[ACTION ITEM]
Return every line in the entries below where the word "float" shows up.

Dataset entries

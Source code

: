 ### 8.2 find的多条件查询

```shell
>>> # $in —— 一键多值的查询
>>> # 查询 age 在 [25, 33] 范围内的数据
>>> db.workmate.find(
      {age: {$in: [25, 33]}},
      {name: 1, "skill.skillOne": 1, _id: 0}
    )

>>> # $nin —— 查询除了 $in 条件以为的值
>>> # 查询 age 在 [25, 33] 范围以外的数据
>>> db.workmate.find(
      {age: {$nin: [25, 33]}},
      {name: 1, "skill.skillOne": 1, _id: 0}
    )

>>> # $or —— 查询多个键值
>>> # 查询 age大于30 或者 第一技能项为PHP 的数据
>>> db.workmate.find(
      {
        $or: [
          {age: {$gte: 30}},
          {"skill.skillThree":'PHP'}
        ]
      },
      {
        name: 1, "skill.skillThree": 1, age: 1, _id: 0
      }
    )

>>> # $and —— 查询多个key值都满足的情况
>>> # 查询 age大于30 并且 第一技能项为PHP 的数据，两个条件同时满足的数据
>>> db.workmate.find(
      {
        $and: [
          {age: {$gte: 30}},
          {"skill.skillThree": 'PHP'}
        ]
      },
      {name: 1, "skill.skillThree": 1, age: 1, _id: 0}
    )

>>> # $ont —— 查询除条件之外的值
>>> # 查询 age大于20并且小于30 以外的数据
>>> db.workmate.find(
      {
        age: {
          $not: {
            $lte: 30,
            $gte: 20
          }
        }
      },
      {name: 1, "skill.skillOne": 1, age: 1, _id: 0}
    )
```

...

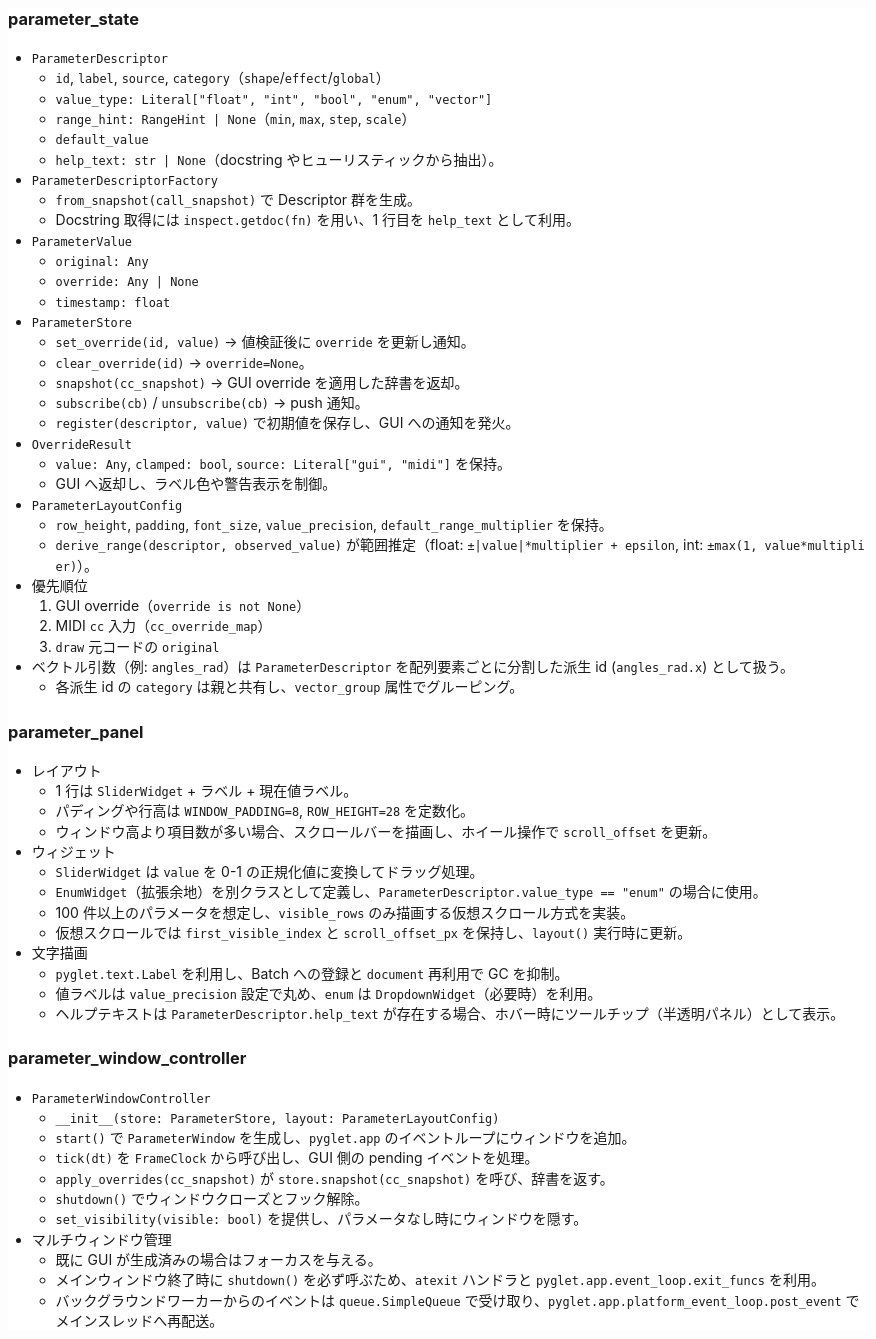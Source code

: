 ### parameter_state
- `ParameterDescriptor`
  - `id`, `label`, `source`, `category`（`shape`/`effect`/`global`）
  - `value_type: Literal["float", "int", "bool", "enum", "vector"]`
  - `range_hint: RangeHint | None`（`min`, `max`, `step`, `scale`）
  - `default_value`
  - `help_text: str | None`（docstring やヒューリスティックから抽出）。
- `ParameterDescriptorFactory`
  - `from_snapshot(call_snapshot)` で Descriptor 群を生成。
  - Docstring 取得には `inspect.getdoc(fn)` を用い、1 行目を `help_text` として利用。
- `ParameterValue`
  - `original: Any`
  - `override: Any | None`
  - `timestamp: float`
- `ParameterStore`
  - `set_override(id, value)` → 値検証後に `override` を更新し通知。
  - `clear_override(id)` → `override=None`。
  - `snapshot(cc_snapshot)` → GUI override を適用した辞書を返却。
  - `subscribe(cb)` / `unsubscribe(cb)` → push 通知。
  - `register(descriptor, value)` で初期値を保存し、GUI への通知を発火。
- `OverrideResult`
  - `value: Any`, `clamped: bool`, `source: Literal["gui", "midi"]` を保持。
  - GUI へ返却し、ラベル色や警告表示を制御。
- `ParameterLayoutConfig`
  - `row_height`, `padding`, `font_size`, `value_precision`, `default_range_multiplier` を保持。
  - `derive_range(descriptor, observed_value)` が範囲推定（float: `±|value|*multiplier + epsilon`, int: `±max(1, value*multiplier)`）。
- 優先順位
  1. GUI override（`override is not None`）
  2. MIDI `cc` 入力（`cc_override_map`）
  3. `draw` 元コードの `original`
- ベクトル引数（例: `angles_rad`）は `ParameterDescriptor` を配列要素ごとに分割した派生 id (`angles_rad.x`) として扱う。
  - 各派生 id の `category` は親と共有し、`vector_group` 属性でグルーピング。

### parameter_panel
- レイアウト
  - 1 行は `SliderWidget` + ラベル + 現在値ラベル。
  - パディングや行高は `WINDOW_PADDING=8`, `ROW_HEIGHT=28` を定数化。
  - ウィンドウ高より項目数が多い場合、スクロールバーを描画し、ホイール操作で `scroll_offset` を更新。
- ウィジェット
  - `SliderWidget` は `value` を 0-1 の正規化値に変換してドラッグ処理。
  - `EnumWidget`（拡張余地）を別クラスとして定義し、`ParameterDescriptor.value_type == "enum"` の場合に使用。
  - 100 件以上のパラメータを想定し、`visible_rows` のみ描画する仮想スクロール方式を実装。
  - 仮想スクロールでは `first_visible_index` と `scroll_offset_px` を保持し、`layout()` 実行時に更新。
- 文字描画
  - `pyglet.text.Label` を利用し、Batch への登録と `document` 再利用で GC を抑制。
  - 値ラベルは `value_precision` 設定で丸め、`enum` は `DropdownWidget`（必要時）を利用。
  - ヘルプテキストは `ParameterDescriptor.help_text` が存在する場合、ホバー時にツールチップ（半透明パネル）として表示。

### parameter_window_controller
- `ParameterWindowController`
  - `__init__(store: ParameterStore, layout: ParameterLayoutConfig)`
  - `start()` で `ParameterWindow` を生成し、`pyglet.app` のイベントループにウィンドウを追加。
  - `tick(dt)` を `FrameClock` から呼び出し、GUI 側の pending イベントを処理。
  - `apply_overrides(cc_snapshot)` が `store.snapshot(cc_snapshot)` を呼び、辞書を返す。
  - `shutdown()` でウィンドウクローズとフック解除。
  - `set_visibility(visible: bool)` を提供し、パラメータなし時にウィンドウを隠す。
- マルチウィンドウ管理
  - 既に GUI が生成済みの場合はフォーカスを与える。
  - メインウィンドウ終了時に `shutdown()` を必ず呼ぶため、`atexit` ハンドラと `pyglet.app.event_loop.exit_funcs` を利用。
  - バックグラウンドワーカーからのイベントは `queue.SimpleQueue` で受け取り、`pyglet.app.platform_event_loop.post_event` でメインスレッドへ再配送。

[RESPONSE TO THIS EXERCISE]
  - `value_type: Literal["float", "int", "bool", "enum", "vector"]`
  - `timestamp: float`
  - `derive_range(descriptor, observed_value)` が範囲推定（float: `±|value|*multiplier + epsilon`, int: `±max(1, value*multiplier)`）。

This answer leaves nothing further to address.